Task goal: Somewhere below are a line with "- [ ] Limit the maximum size of a note?!" and a later line with "- [ ] 1st-class". Output exactly those lines and all lines between them.

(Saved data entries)

━━━━━━━━━━━━━━━━━━━━

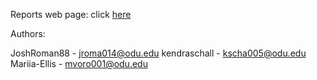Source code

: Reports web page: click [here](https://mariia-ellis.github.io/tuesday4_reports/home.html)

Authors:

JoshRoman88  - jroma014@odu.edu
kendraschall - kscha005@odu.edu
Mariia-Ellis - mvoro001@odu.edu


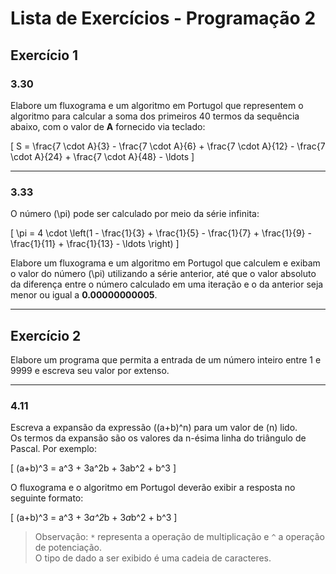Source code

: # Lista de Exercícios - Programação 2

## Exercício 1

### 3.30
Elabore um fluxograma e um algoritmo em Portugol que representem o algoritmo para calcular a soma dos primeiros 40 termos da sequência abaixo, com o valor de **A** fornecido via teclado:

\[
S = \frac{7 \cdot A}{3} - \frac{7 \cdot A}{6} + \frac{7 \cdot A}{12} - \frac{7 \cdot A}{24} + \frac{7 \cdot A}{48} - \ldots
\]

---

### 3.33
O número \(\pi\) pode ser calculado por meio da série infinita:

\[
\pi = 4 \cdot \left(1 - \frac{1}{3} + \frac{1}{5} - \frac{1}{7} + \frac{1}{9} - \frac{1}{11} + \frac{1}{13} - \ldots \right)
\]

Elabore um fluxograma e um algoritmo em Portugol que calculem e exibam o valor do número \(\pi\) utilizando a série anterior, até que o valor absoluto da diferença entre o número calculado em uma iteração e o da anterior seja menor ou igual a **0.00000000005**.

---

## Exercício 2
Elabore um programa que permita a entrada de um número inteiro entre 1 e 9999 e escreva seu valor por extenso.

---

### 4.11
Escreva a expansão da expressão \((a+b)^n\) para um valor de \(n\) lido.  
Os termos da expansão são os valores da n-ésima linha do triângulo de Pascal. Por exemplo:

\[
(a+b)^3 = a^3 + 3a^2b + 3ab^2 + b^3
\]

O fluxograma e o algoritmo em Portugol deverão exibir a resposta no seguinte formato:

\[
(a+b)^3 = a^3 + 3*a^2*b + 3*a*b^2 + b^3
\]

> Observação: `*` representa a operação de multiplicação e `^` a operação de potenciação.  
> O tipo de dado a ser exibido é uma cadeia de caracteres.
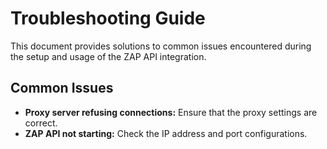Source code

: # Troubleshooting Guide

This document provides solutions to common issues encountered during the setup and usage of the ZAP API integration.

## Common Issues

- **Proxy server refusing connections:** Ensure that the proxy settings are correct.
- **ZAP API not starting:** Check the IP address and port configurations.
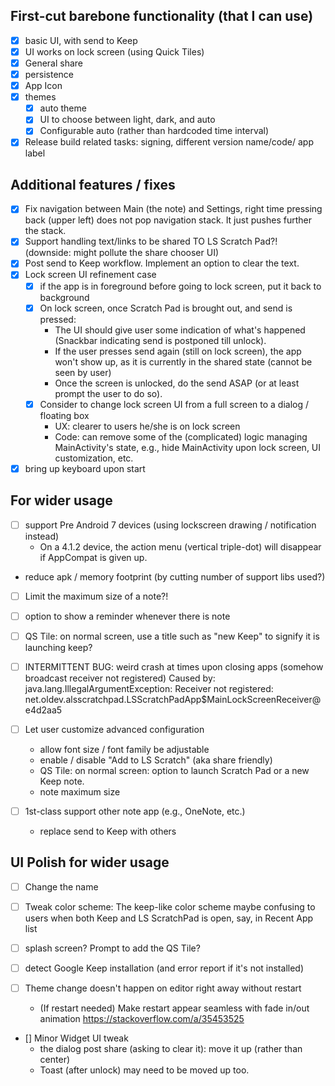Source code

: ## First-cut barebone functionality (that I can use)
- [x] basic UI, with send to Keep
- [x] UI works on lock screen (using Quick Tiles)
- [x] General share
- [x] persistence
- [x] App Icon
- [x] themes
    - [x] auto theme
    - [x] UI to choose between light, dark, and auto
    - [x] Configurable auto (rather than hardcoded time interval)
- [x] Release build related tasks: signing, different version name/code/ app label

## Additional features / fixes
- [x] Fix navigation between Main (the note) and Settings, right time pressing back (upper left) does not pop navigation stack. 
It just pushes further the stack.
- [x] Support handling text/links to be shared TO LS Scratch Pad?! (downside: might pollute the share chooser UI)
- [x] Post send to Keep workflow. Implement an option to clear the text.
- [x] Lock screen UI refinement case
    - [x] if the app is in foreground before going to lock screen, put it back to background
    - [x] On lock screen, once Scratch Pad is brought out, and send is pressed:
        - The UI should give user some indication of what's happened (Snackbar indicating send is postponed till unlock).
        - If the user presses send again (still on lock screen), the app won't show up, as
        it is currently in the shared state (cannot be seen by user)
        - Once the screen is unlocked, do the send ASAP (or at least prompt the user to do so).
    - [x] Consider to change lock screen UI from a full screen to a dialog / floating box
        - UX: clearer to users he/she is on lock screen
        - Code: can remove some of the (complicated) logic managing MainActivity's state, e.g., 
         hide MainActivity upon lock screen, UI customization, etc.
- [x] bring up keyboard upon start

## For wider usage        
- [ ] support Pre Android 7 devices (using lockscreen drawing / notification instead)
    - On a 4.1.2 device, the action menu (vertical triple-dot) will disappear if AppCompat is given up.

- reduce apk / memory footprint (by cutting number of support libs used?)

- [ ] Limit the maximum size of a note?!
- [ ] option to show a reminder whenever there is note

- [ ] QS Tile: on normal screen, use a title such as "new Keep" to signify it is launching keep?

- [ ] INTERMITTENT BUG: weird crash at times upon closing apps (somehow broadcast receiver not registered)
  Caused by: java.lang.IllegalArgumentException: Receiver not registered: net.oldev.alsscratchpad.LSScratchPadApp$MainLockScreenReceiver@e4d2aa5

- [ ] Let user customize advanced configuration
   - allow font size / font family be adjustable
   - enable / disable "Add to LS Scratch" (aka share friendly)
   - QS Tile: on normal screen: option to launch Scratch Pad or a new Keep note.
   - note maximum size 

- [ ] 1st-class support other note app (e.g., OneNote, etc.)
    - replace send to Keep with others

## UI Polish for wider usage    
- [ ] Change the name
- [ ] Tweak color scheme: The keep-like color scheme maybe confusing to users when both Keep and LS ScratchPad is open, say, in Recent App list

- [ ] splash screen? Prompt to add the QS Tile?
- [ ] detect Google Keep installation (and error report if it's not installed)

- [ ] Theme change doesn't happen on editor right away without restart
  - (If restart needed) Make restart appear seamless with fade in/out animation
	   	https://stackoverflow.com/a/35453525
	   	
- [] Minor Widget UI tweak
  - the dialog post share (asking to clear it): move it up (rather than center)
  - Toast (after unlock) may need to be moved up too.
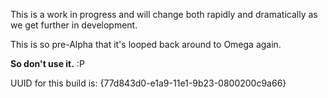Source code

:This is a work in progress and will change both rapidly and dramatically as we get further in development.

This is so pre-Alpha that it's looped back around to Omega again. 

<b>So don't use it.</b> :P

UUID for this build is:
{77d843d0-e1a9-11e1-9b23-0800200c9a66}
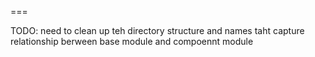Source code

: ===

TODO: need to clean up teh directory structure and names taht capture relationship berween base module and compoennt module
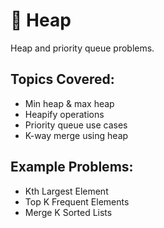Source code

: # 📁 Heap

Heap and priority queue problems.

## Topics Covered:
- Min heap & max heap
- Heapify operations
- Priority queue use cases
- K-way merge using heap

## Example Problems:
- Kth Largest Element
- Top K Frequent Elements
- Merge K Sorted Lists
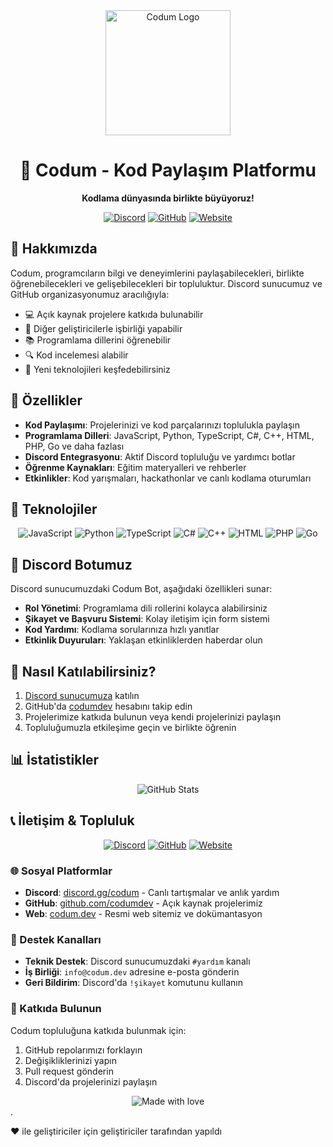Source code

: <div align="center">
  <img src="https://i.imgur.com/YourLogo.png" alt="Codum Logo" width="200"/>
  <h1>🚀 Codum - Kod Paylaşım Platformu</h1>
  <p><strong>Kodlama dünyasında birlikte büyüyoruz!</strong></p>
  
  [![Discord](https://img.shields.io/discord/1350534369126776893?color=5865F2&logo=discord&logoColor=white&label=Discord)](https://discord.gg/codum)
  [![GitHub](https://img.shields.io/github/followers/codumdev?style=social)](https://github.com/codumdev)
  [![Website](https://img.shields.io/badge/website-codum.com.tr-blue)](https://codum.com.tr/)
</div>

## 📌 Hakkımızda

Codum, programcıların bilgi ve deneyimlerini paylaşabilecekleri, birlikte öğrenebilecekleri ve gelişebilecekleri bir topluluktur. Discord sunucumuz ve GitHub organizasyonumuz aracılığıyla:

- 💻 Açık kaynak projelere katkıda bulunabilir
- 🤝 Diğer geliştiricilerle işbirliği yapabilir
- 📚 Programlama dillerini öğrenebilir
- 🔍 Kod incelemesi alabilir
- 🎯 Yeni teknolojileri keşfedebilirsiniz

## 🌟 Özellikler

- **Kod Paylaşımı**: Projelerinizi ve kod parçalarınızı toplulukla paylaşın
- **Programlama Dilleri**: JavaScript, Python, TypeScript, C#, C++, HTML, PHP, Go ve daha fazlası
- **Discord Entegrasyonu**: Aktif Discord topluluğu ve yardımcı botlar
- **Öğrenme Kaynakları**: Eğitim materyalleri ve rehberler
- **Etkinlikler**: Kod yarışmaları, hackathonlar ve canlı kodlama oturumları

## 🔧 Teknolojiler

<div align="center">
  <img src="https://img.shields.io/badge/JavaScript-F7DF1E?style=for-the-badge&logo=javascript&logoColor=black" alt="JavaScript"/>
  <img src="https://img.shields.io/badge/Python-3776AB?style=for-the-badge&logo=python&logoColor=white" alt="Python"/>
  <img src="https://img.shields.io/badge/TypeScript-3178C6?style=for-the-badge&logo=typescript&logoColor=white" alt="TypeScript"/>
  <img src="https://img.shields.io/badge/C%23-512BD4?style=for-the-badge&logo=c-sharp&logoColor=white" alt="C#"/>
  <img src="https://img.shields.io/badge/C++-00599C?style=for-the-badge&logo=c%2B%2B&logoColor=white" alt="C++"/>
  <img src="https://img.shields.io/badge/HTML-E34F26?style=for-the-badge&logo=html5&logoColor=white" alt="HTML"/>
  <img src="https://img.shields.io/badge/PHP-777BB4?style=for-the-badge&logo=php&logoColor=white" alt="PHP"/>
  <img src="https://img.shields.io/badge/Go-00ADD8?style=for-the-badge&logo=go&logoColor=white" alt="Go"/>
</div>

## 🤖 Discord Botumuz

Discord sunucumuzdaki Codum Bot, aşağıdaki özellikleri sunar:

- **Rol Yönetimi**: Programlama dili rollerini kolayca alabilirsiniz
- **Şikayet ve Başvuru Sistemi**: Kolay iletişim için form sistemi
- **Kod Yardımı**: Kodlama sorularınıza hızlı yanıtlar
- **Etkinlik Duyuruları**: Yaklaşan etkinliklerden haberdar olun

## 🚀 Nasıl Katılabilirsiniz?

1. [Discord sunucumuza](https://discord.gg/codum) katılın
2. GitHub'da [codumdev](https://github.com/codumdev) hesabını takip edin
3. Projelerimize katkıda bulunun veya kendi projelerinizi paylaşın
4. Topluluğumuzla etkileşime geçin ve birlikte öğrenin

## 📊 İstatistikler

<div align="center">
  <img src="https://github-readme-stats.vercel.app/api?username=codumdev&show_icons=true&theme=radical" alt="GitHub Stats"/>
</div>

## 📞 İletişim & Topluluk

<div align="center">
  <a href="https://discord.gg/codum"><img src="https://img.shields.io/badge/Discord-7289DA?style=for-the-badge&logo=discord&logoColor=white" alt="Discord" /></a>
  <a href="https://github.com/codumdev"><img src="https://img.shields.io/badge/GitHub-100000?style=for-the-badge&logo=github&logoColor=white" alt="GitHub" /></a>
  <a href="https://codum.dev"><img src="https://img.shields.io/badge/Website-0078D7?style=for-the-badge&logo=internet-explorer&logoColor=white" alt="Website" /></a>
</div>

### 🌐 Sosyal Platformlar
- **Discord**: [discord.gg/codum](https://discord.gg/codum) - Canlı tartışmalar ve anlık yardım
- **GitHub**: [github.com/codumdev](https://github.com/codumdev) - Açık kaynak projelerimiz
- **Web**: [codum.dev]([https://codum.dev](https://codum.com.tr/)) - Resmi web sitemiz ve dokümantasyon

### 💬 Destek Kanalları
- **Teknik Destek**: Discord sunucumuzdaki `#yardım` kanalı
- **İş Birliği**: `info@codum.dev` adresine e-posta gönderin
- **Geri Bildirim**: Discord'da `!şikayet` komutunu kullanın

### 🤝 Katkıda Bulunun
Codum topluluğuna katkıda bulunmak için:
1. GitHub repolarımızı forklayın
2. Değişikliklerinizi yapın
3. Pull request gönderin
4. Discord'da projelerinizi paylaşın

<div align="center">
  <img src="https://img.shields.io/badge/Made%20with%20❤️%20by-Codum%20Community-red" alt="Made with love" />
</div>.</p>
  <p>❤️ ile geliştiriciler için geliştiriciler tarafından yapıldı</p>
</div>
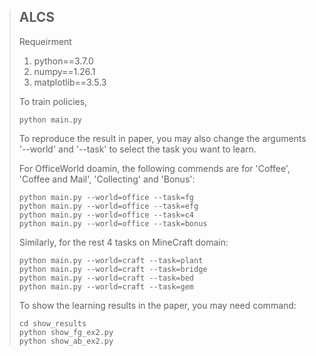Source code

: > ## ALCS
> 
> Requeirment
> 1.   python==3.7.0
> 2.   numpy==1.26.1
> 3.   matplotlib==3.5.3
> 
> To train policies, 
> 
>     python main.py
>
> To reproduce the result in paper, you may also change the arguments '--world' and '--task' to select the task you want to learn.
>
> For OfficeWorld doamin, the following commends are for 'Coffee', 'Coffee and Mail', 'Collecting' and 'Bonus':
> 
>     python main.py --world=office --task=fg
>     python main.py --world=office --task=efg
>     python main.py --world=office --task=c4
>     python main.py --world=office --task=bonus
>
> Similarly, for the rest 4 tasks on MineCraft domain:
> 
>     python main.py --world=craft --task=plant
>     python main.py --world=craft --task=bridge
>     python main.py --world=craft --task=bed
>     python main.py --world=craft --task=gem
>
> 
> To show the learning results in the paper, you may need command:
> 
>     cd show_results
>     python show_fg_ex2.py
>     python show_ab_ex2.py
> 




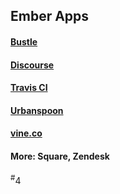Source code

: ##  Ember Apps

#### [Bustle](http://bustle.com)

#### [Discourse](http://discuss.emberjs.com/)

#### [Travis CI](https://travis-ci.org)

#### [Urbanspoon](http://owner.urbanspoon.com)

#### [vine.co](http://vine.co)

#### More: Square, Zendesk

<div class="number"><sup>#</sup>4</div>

━━━━━━━━━━━━━━━━━━━━

Output of the task:
- [ ] Limit the maximum size of a note?!
- [ ] option to show a reminder whenever there is note

- [ ] QS Tile: on normal screen, use a title such as "new Keep" to signify it is launching keep?

- [ ] INTERMITTENT BUG: weird crash at times upon closing apps (somehow broadcast receiver not registered)
  Caused by: java.lang.IllegalArgumentException: Receiver not registered: net.oldev.alsscratchpad.LSScratchPadApp$MainLockScreenReceiver@e4d2aa5

- [ ] Let user customize advanced configuration
   - allow font size / font family be adjustable
   - enable / disable "Add to LS Scratch" (aka share friendly)
   - QS Tile: on normal screen: option to launch Scratch Pad or a new Keep note.
   - note maximum size 

- [ ] 1st-class support other note app (e.g., OneNote, etc.)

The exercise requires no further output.